• _ASSIGNED TASK_: Looking through the entries, count each line where the string "komunikacji" occurs, and write only the total.

• _DATA EXTRACTS_:

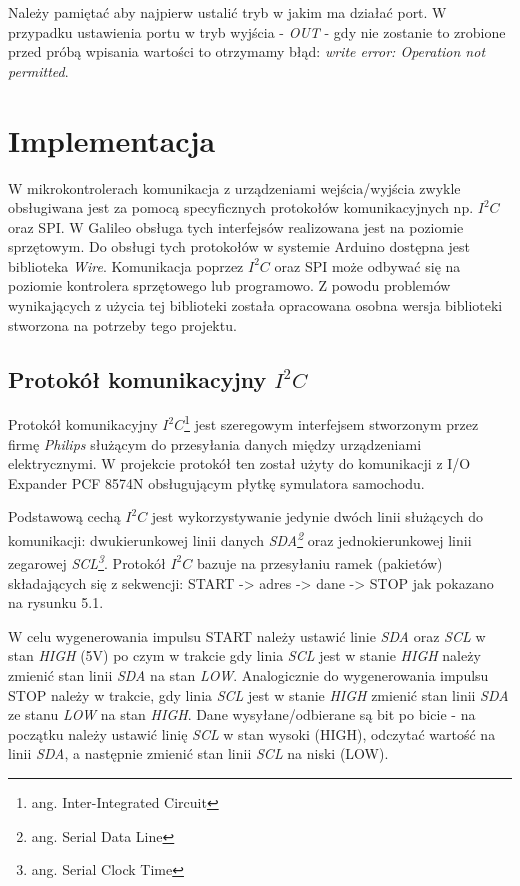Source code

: \documentclass{xmgr}
\begin{document}
Należy pamiętać aby najpierw ustalić tryb w jakim ma działać port. W przypadku ustawienia portu w tryb wyjścia - \emph{OUT} - gdy nie zostanie to zrobione przed próbą wpisania wartości to otrzymamy błąd: \emph{write error: Operation not permitted}.


\chapter{Implementacja}
W mikrokontrolerach komunikacja z urządzeniami wejścia/wyjścia zwykle obsługiwana jest za pomocą specyficznych protokołów komunikacyjnych np. $I^2C$ oraz SPI. W Galileo obsługa tych interfejsów realizowana jest na poziomie sprzętowym. Do obsługi tych protokołów w systemie Arduino dostępna jest biblioteka \emph{Wire}. Komunikacja poprzez $I^2C$  oraz SPI może odbywać się na poziomie kontrolera sprzętowego lub programowo. Z powodu problemów wynikających z użycia tej biblioteki została opracowana osobna wersja biblioteki stworzona na potrzeby tego projektu.

\section{Protokół komunikacyjny $I^2C$}
Protokół komunikacyjny \emph{$I^2C$}\footnote{ang. Inter-Integrated Circuit} jest szeregowym interfejsem stworzonym przez firmę \emph{Philips} służącym do przesyłania danych między urządzeniami elektrycznymi. W projekcie protokół ten został użyty do komunikacji z I/O Expander PCF 8574N obsługującym płytkę symulatora samochodu.

Podstawową cechą \emph{$I^2C$} jest wykorzystywanie jedynie dwóch linii służących do komunikacji: dwukierunkowej linii danych \emph{SDA\footnote{ang. Serial Data Line}} oraz jednokierunkowej linii zegarowej \emph{SCL\footnote{ang. Serial Clock Time}}. Protokół $I^2C$ bazuje na przesyłaniu ramek (pakietów) składających się z sekwencji: START -> adres -> dane -> STOP jak pokazano na rysunku 5.1.

W celu wygenerowania impulsu START należy ustawić linie \emph{SDA} oraz \emph{SCL} w stan \emph{HIGH} (5V) po czym w trakcie gdy linia \emph{SCL} jest w stanie \emph{HIGH} należy zmienić stan linii \emph{SDA} na stan \emph{LOW}. Analogicznie do wygenerowania impulsu STOP należy w trakcie, gdy linia \emph{SCL} jest w stanie \emph{HIGH} zmienić stan linii \emph{SDA} ze stanu \emph{LOW} na stan \emph{HIGH}. Dane wysyłane/odbierane są bit po bicie - na początku należy ustawić linię \emph{SCL} w stan wysoki (HIGH), odczytać wartość na linii \emph{SDA}, a następnie zmienić stan linii \emph{SCL} na niski (LOW).
\end{document}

• _WRITTEN SOLUTION_: 2